I've been on a bit of a vintage Mac hardware kick lately finding cheap/broken (usually both) machines and restoring them. Some to flip, a couple to keep. Pretty much everything works fine on emulators but everything (except load times) just looks and feels better on the hardware.

It started in March when I saw a Macintosh Classic on Facebook for cheap in non-working order.

Meet Clarissa


I figured it would be easy to fix, probably recap the analog and logic boards and call it a day...







Motherfucker :negative:...

I'm pretty handy with a soldering iron so I set off on my project to bring this board back to life. First step, cleaning. I got it surprisingly clean.



To test, I stuck the board back in there and got this



It was enough for the analog board to spring to life and send high voltage to the CRT. I buckled down and started trying to repair the board



I got this far in before I realized that the board was just too far gone. Set up an ebay alert for a replacement logic board and set it aside to focus on the case and peripherals.
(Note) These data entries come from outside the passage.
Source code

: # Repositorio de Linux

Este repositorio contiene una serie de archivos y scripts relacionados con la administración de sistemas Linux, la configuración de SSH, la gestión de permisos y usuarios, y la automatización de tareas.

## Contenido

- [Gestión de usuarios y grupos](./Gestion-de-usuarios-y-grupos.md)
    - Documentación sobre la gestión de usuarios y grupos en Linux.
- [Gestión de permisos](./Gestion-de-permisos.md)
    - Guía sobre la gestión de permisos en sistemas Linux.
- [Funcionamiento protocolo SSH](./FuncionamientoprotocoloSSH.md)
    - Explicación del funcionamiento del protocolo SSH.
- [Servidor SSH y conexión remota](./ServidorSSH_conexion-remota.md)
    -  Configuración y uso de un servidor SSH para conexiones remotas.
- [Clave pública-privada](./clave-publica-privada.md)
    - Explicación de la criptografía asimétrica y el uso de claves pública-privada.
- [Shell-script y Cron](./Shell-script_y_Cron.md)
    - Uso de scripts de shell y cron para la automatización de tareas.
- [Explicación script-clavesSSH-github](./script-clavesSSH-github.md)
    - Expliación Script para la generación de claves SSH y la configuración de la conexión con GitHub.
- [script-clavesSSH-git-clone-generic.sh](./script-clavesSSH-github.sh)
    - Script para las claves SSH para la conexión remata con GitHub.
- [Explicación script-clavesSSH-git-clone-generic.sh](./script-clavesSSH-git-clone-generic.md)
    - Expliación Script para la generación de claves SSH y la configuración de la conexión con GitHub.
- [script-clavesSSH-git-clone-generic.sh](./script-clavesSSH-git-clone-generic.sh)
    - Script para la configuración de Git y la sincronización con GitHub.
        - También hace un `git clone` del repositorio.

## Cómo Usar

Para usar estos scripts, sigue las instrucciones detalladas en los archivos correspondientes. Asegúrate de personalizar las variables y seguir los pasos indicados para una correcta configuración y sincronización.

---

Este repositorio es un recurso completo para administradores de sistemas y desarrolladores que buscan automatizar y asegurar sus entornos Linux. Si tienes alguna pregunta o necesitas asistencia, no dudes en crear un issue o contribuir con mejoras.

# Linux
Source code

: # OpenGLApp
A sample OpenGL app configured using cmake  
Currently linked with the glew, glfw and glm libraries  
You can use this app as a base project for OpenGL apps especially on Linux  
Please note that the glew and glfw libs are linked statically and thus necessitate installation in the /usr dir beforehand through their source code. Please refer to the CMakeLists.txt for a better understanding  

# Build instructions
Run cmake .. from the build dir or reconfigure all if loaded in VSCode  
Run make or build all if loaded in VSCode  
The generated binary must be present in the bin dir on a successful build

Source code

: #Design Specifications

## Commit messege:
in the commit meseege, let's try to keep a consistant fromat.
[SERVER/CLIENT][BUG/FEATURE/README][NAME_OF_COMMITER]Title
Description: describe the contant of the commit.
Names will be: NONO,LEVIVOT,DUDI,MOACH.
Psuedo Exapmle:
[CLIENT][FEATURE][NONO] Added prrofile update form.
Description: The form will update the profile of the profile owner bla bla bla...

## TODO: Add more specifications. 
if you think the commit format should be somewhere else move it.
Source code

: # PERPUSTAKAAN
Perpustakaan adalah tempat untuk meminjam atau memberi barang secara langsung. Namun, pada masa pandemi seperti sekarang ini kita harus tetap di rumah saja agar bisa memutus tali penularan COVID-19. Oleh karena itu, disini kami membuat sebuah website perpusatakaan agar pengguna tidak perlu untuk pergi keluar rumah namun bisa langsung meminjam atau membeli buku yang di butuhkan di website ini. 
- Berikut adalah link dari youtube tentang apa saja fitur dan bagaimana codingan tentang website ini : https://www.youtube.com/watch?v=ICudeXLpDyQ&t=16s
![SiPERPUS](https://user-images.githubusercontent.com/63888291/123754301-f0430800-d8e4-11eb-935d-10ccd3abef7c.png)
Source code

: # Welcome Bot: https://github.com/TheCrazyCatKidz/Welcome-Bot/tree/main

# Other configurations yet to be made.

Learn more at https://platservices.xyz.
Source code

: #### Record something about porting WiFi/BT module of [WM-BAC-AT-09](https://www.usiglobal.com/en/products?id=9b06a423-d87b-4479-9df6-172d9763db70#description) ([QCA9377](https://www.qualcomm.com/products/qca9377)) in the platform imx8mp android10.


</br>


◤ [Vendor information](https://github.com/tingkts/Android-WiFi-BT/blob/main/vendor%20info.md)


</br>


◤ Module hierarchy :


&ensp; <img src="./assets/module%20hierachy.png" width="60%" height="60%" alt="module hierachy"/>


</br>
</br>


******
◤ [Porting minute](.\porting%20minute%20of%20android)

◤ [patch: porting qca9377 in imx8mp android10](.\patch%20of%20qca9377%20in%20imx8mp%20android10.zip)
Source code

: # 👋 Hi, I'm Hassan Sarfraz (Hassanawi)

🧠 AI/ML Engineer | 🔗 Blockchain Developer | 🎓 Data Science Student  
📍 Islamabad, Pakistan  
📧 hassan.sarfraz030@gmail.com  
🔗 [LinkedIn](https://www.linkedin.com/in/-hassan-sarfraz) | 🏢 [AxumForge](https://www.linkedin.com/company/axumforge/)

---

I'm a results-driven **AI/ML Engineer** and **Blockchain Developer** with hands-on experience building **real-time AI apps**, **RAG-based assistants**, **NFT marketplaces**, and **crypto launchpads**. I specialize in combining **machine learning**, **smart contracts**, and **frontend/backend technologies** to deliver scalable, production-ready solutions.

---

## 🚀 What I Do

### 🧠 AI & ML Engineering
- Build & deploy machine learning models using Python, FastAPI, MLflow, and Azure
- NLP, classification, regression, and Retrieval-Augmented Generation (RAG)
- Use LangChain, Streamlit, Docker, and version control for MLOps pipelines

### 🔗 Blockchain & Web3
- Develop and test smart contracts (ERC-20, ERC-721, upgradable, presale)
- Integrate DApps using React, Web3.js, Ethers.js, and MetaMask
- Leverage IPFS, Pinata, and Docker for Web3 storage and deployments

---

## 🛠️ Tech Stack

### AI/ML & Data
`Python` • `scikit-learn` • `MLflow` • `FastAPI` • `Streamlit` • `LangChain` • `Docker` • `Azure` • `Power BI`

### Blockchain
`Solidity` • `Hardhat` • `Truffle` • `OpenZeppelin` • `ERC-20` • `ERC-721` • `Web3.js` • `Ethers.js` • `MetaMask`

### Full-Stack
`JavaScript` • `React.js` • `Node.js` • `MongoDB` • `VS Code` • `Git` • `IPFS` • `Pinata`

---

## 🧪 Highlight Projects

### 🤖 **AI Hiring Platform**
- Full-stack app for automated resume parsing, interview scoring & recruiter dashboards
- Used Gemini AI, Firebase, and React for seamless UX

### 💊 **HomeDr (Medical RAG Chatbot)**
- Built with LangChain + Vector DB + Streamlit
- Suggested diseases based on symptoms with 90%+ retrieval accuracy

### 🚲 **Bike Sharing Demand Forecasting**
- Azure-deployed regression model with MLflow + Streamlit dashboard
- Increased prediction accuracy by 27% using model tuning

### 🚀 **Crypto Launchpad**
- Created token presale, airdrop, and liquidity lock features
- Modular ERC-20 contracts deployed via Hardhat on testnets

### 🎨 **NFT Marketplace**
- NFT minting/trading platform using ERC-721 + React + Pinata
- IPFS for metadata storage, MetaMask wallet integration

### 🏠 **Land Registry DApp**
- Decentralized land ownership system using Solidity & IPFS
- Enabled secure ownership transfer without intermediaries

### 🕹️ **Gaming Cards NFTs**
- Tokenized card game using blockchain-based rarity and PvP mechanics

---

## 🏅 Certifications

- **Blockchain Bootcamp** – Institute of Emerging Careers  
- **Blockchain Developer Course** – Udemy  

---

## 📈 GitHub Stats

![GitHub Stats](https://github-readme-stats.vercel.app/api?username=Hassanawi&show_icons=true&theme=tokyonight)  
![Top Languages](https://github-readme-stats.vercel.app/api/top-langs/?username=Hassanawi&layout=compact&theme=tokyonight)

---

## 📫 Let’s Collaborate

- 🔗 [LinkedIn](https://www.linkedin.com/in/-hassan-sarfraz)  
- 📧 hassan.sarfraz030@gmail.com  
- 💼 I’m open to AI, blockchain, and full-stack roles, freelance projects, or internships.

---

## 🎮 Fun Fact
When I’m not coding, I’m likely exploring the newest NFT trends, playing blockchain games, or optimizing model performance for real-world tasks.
When I started the mouse and the case were the same level of yellow but here is the mouse post-retrobrite compared to the pre-retrobrite case.

Unsatisfied with how long the logic board wait was going to be I hopped on craigslist and searched for Macintosh and found SErena.



Works great but overall really filthy and yellow. It also came with the original box, system 6 floppy set, the good mechanical ADB keyboard and the loudest 160MB SCSI drive you've ever heard. She cleans up nice though.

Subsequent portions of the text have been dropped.